Records from a data collection
* * * *

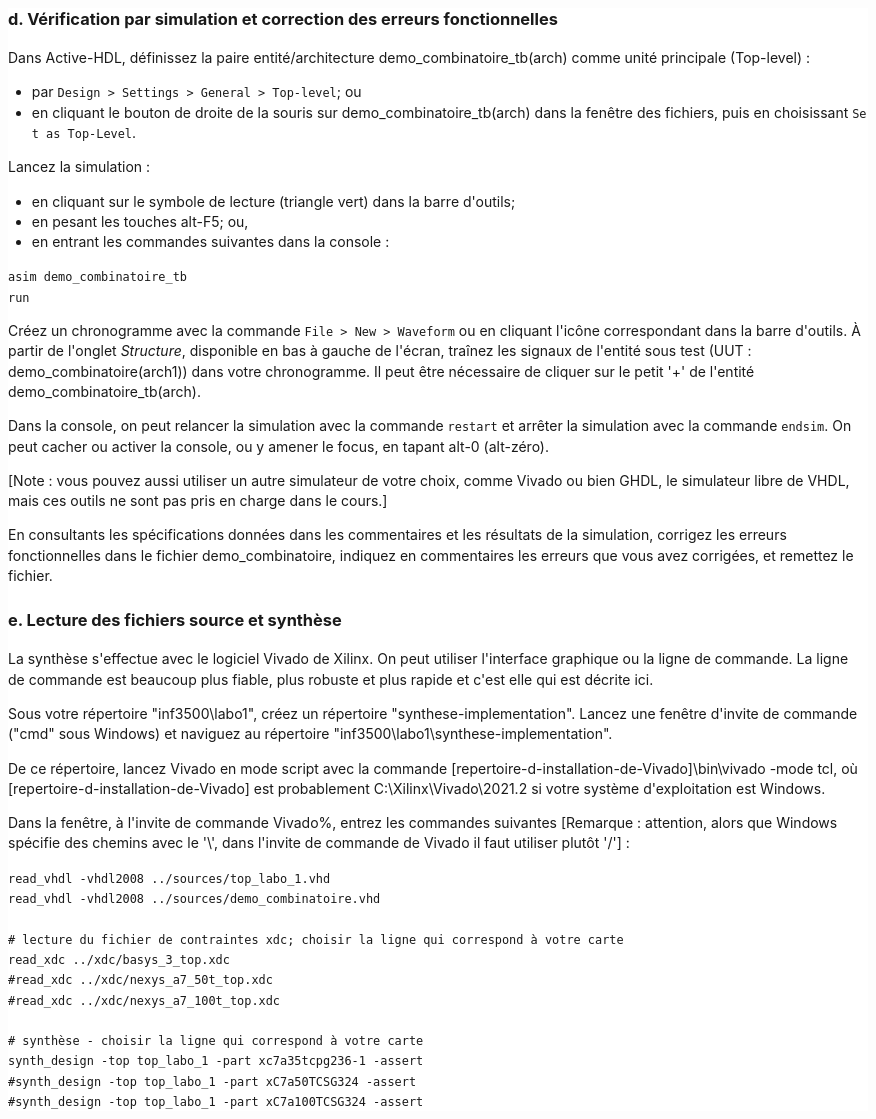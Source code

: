 ### d. Vérification par simulation et correction des erreurs fonctionnelles

Dans Active-HDL, définissez la paire entité/architecture demo_combinatoire_tb(arch) comme unité principale (Top-level) :
* par `Design > Settings > General > Top-level`; ou 
* en cliquant le bouton de droite de la souris sur demo_combinatoire_tb(arch) dans la fenêtre des fichiers, puis en choisissant `Set as Top-Level`.

Lancez la simulation :
* en cliquant sur le symbole de lecture (triangle vert) dans la barre d'outils;
* en pesant les touches alt-F5; ou,
* en entrant les commandes suivantes dans la console :

```
asim demo_combinatoire_tb
run
```

Créez un chronogramme avec la commande `File > New > Waveform` ou en cliquant l'icône correspondant dans la barre d'outils. À partir de l'onglet *Structure*, disponible en bas à gauche de l'écran, traînez les signaux de l'entité sous test (UUT : demo_combinatoire(arch1)) dans votre chronogramme. Il peut être nécessaire de cliquer sur le petit '+' de l'entité demo_combinatoire_tb(arch).

Dans la console, on peut relancer la simulation avec la commande `restart` et arrêter la simulation avec la commande `endsim`. On peut cacher ou activer la console, ou y amener le focus, en tapant alt-0 (alt-zéro).

[Note : vous pouvez aussi utiliser un autre simulateur de votre choix, comme Vivado ou bien GHDL, le simulateur libre de VHDL, mais ces outils ne sont pas pris en charge dans le cours.]

En consultants les spécifications données dans les commentaires et les résultats de la simulation, corrigez les erreurs fonctionnelles dans le fichier demo_combinatoire, indiquez en commentaires les erreurs que vous avez corrigées, et remettez le fichier.

### e. Lecture des fichiers source et synthèse

La synthèse s'effectue avec le logiciel Vivado de Xilinx. On peut utiliser l'interface graphique ou la ligne de commande. La ligne de commande est beaucoup plus fiable, plus robuste et plus rapide et c'est elle qui est décrite ici.

Sous votre répertoire "inf3500\labo1", créez un répertoire "synthese-implementation". Lancez une fenêtre d'invite de commande ("cmd" sous Windows) et naviguez au répertoire "inf3500\labo1\synthese-implementation".

De ce répertoire, lancez Vivado en mode script avec la commande [repertoire-d-installation-de-Vivado]\bin\vivado -mode tcl, où [repertoire-d-installation-de-Vivado] est probablement C:\Xilinx\Vivado\2021.2 si votre système d'exploitation est Windows.

Dans la fenêtre, à l'invite de commande Vivado%, entrez les commandes suivantes [Remarque : attention, alors que Windows spécifie des chemins avec le '\\', dans l'invite de commande de Vivado il faut utiliser plutôt '/'] :

```
read_vhdl -vhdl2008 ../sources/top_labo_1.vhd
read_vhdl -vhdl2008 ../sources/demo_combinatoire.vhd

# lecture du fichier de contraintes xdc; choisir la ligne qui correspond à votre carte
read_xdc ../xdc/basys_3_top.xdc
#read_xdc ../xdc/nexys_a7_50t_top.xdc
#read_xdc ../xdc/nexys_a7_100t_top.xdc

# synthèse - choisir la ligne qui correspond à votre carte
synth_design -top top_labo_1 -part xc7a35tcpg236-1 -assert
#synth_design -top top_labo_1 -part xC7a50TCSG324 -assert
#synth_design -top top_labo_1 -part xC7a100TCSG324 -assert
```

* * * *

▸ EXERCISE DIRECTIONS:
The pictures stay out of the copy. Set down the entries above precisely.

▸ ANSWER BOX:
Source code

: ### d. Vérification par simulation et correction des erreurs fonctionnelles

Dans Active-HDL, définissez la paire entité/architecture demo_combinatoire_tb(arch) comme unité principale (Top-level) :
* par `Design > Settings > General > Top-level`; ou 
* en cliquant le bouton de droite de la souris sur demo_combinatoire_tb(arch) dans la fenêtre des fichiers, puis en choisissant `Set as Top-Level`.

Lancez la simulation :
* en cliquant sur le symbole de lecture (triangle vert) dans la barre d'outils;
* en pesant les touches alt-F5; ou,
* en entrant les commandes suivantes dans la console :

```
asim demo_combinatoire_tb
run
```

Créez un chronogramme avec la commande `File > New > Waveform` ou en cliquant l'icône correspondant dans la barre d'outils. À partir de l'onglet *Structure*, disponible en bas à gauche de l'écran, traînez les signaux de l'entité sous test (UUT : demo_combinatoire(arch1)) dans votre chronogramme. Il peut être nécessaire de cliquer sur le petit '+' de l'entité demo_combinatoire_tb(arch).

Dans la console, on peut relancer la simulation avec la commande `restart` et arrêter la simulation avec la commande `endsim`. On peut cacher ou activer la console, ou y amener le focus, en tapant alt-0 (alt-zéro).

[Note : vous pouvez aussi utiliser un autre simulateur de votre choix, comme Vivado ou bien GHDL, le simulateur libre de VHDL, mais ces outils ne sont pas pris en charge dans le cours.]

En consultants les spécifications données dans les commentaires et les résultats de la simulation, corrigez les erreurs fonctionnelles dans le fichier demo_combinatoire, indiquez en commentaires les erreurs que vous avez corrigées, et remettez le fichier.

### e. Lecture des fichiers source et synthèse

La synthèse s'effectue avec le logiciel Vivado de Xilinx. On peut utiliser l'interface graphique ou la ligne de commande. La ligne de commande est beaucoup plus fiable, plus robuste et plus rapide et c'est elle qui est décrite ici.

Sous votre répertoire "inf3500\labo1", créez un répertoire "synthese-implementation". Lancez une fenêtre d'invite de commande ("cmd" sous Windows) et naviguez au répertoire "inf3500\labo1\synthese-implementation".

De ce répertoire, lancez Vivado en mode script avec la commande [repertoire-d-installation-de-Vivado]\bin\vivado -mode tcl, où [repertoire-d-installation-de-Vivado] est probablement C:\Xilinx\Vivado\2021.2 si votre système d'exploitation est Windows.

Dans la fenêtre, à l'invite de commande Vivado%, entrez les commandes suivantes [Remarque : attention, alors que Windows spécifie des chemins avec le '\\', dans l'invite de commande de Vivado il faut utiliser plutôt '/'] :

```
read_vhdl -vhdl2008 ../sources/top_labo_1.vhd
read_vhdl -vhdl2008 ../sources/demo_combinatoire.vhd

# lecture du fichier de contraintes xdc; choisir la ligne qui correspond à votre carte
read_xdc ../xdc/basys_3_top.xdc
#read_xdc ../xdc/nexys_a7_50t_top.xdc
#read_xdc ../xdc/nexys_a7_100t_top.xdc

# synthèse - choisir la ligne qui correspond à votre carte
synth_design -top top_labo_1 -part xc7a35tcpg236-1 -assert
#synth_design -top top_labo_1 -part xC7a50TCSG324 -assert
#synth_design -top top_labo_1 -part xC7a100TCSG324 -assert
```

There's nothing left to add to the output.